**Instructions to follow**
Extract all lines in the data that contain the word "iSize".

**Dataset extract**
+ + +
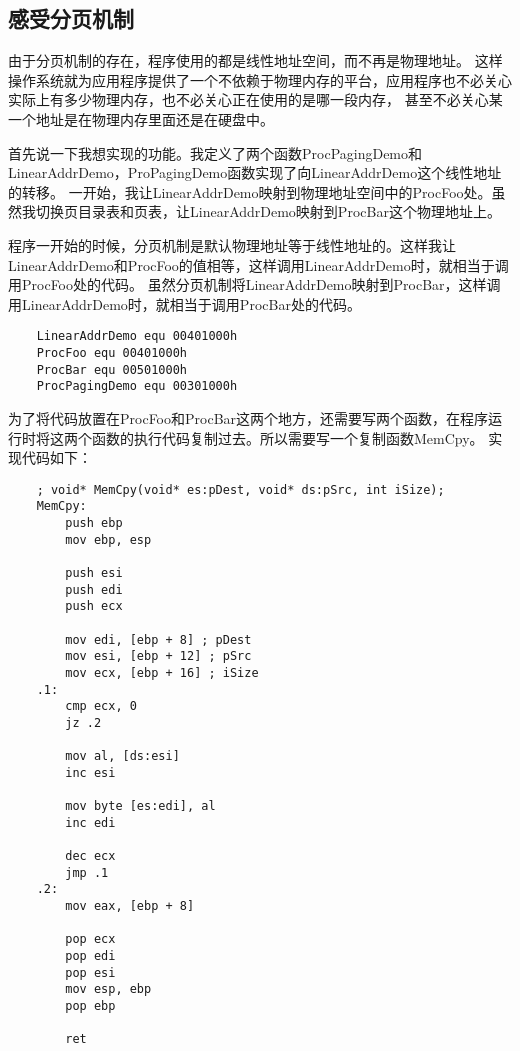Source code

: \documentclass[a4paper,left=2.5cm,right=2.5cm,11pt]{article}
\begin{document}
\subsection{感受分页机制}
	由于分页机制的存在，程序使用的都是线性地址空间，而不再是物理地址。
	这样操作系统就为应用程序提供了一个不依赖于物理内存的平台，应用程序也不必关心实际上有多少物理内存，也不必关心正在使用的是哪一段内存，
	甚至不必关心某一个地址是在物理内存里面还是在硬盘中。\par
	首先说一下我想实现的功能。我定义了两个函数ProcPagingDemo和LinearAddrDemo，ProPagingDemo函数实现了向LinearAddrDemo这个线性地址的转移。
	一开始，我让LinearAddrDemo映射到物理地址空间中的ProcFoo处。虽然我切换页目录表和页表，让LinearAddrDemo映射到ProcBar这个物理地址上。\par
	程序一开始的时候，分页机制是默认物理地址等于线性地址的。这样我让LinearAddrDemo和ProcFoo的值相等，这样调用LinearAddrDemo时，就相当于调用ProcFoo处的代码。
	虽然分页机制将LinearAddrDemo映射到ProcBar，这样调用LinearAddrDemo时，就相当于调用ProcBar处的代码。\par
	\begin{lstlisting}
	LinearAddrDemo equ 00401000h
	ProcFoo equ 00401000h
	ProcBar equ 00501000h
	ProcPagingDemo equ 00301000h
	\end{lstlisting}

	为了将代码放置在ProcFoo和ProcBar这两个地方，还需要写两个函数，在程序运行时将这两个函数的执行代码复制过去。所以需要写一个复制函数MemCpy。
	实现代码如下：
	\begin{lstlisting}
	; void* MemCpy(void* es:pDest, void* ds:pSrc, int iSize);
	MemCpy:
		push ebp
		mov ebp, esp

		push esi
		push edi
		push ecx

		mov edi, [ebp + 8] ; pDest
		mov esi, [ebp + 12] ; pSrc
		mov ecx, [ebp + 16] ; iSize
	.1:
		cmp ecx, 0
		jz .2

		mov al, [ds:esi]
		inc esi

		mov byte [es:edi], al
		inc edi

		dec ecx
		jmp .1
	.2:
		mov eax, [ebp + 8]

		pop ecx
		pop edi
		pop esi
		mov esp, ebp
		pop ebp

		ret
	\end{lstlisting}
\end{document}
+ + +
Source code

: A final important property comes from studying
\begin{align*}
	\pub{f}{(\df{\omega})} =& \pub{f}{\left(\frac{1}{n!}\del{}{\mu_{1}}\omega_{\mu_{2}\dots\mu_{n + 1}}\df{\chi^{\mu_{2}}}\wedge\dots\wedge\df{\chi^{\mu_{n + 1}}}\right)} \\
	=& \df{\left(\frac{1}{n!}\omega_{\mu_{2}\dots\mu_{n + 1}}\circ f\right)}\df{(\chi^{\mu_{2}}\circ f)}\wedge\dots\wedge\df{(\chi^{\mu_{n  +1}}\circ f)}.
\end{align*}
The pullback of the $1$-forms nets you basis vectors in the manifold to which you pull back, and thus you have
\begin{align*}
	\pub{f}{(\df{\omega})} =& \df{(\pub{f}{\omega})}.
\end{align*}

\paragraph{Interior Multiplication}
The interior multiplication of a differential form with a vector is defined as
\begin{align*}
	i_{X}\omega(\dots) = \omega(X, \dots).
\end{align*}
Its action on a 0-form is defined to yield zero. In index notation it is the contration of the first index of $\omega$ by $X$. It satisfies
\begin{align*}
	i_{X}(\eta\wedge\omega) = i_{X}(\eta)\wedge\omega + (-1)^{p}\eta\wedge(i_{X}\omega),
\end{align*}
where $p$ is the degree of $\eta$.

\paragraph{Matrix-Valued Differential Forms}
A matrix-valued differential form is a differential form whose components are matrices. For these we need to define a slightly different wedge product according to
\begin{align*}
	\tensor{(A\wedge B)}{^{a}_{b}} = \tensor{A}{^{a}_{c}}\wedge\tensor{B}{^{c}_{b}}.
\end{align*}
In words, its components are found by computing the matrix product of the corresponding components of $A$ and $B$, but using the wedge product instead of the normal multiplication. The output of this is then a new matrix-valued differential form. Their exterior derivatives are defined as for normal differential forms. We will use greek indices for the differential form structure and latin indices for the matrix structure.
+ + +
**Output of the exercise**
	; void* MemCpy(void* es:pDest, void* ds:pSrc, int iSize);
		mov ecx, [ebp + 16] ; iSize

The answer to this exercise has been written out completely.